While many traditional dividend heavyweights continue to struggle, at the same time the market is correcting, with new sectors emerging for dividend-chasing investors.

“Luckily, those iron ore miners are taking their place. Arguably, we are talking about the iron ore miners becoming the new banks or cash cow on the market,” Mr Hamson said.

“In particular, Rio, BHP and pure play iron ore miner Fortescue. They have doubled their income in the past three years.

“While it is an incredibly small base, there’s little gold stocks that have significantly increased their dividends.
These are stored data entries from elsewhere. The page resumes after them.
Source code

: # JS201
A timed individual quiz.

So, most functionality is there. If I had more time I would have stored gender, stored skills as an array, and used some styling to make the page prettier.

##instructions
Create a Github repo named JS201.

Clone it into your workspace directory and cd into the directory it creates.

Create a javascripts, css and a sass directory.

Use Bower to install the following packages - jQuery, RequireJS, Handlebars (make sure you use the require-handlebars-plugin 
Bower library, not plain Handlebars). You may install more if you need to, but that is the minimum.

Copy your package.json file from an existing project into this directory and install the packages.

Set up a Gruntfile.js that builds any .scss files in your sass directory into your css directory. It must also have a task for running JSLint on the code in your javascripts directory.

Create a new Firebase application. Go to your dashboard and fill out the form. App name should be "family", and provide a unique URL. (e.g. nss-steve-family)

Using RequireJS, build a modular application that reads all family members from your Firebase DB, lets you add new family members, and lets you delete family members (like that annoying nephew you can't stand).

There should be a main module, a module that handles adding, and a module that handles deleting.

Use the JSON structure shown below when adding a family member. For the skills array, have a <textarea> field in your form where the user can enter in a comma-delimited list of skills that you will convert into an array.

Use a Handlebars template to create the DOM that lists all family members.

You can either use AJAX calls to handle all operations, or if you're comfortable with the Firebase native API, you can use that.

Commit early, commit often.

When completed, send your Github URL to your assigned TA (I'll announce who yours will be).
In fact, gold’s proportion of the market’s income has almost tripled over the past three or four years.

Mr Hamson also told investors that it is not just the miners who are growing their dividend income, with retail also emerging as a dividend-paying stock.

“While a lot of retailers are struggling, some retailers are doing really really well.”

“There might not be a sausage sizzle at Bunnings anymore, but Wesfarmers sales are sizzling with Bunnies and OfficeWorks.

“As is JBHI-Fi, we are all resetting the home office and their sales are really going well, leading to JBHI-Fi doubling their dividends.

“And, of course, we all know about the sales of Woolies and Coles that are doing well,” Mr Hamson concluded.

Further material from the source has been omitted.